The competition, hosted by Mitsui & Co., focuses on predicting multi‑market price spreads for commodities, metals, energy, stocks, and FX using time‑series data from LME, JPX, and US markets.

Data Description

Input data covers four global markets and includes standardized OHLCV metrics, settlement prices, and open interest where available.
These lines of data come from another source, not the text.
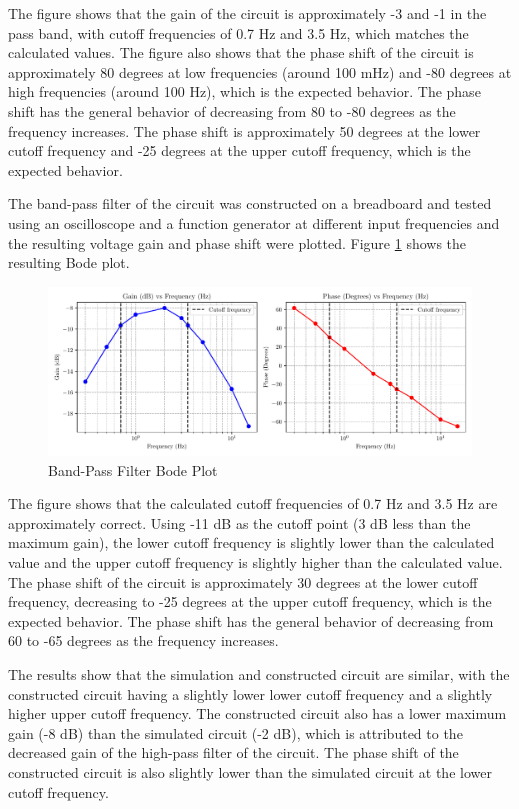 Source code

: \documentclass[CMPE]{KGCOEReport}
\begin{document}
The figure shows that the gain of the circuit is approximately -3 and -1 in the pass band, with cutoff frequencies of 0.7 Hz and 3.5 Hz, which matches the calculated values. The figure also shows that the phase shift of the circuit is approximately 80 degrees at low frequencies (around 100 mHz) and -80 degrees at high frequencies (around 100 Hz), which is the expected behavior. The phase shift has the general behavior of decreasing from 80 to -80 degrees as the frequency increases. The phase shift is approximately 50 degrees at the lower cutoff frequency and -25 degrees at the upper cutoff frequency, which is the expected behavior.

The band-pass filter of the circuit was constructed on a breadboard and tested using an oscilloscope and a function generator at different input frequencies and the resulting voltage gain and phase shift were plotted. Figure \ref{fig:bandPassBode} shows the resulting Bode plot.

\begin{figure}[H]
    \centering
    \includegraphics[width=1\textwidth]{band_pass_plot.pdf}
    \caption{Band-Pass Filter Bode Plot}
    \label{fig:bandPassBode}
\end{figure}

The figure shows that the calculated cutoff frequencies of 0.7 Hz and 3.5 Hz are approximately correct. Using -11 dB as the cutoff point (3 dB less than the maximum gain), the lower cutoff frequency is slightly lower than the calculated value and the upper cutoff frequency is slightly higher than the calculated value. The phase shift of the circuit is approximately 30 degrees at the lower cutoff frequency, decreasing to -25 degrees at the upper cutoff frequency, which is the expected behavior. The phase shift has the general behavior of decreasing from 60 to -65 degrees as the frequency increases.

The results show that the simulation and constructed circuit are similar, with the constructed circuit having a slightly lower lower cutoff frequency and a slightly higher upper cutoff frequency. The constructed circuit also has a lower maximum gain (-8 dB) than the simulated circuit (-2 dB), which is attributed to the decreased gain of the high-pass filter of the circuit. The phase shift of the constructed circuit is also slightly lower than the simulated circuit at the lower cutoff frequency.
\end{document}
Core assets include:

Industrial metals (AH‑Aluminum, CA‑Copper, PB‑Lead, ZS‑Zinc)

Gold and platinum futures (Mini, Rolling‑Spot, Standard)

Rubber futures (RSS3)

US stock ETFs and individual stocks (e.g., ACWI, VT, VWO, GLD, SLV)

FX pairs (e.g., AUDJPY, EURUSD, USDJPY)

Most assets provide only closing prices; stocks and metals provide full OHLCV.

Data Preprocessing

All datasets are unified into a common OHLCV format before feature engineering.

import pandas as pd
import warnings
import os

warnings.filterwarnings("ignore", message="DeprecationWarning")
warnings.filterwarnings("ignore", message="See the caveats")
warnings.filterwarnings('ignore', category=FutureWarning, message="The behavior of DataFrame concatenation with empty or all-NA entries is deprecated.")

def preprocess(df):
    df = df.copy()
    df = df.rename(columns={'date_id': 'date'})
    result = pd.DataFrame(columns=['date','id','close','open','high','low','volume','sprice','interest'])
    # LME metals
    lme_metals = ['AH','CA','PB','ZS']
    for metal in lme_metals:
        temp_df = pd.DataFrame()
        temp_df['date'] = df['date']
        temp_df['id'] = f'LME_{metal}'
        temp_df['close'] = df[f'LME_{metal}_Close']
        temp_df[['open','high','low','volume','sprice','interest']] = None
        result = pd.concat([result, temp_df], ignore_index=True)
    # JPX futures
    jpx_products = {
        'Gold_Mini': ['Open','High','Low','Close','Volume','settlement_price','open_interest'],
        'Gold_Rolling-Spot': ['Open','High','Low','Close','Volume','settlement_price','open_interest'],
        'Gold_Standard': ['Open','High','Low','Close','Volume','open_interest'],
        'Platinum_Mini': ['Open','High','Low','Close','Volume','settlement_price','open_interest'],
        'Platinum_Standard': ['Open','High','Low','Close','Volume','open_interest'],
        'RSS3_Rubber': ['Open','High','Low','Close','Volume','settlement_price','open_interest']
    }
    for product, columns in jpx_products.items():
        temp_df = pd.DataFrame()
        temp_df['date'] = df['date']
        temp_df['id'] = f'JPX_{product}'
        if 'Close' in columns:
            temp_df['close'] = df[f'JPX_{product}_Futures_Close']
        if 'Open' in columns:
            temp_df['open'] = df[f'JPX_{product}_Futures_Open']
        if 'High' in columns:
            temp_df['high'] = df[f'JPX_{product}_Futures_High']
        if 'Low' in columns:
            temp_df['low'] = df[f'JPX_{product}_Futures_Low']
        if 'Volume' in columns:
            temp_df['volume'] = df[f'JPX_{product}_Futures_Volume']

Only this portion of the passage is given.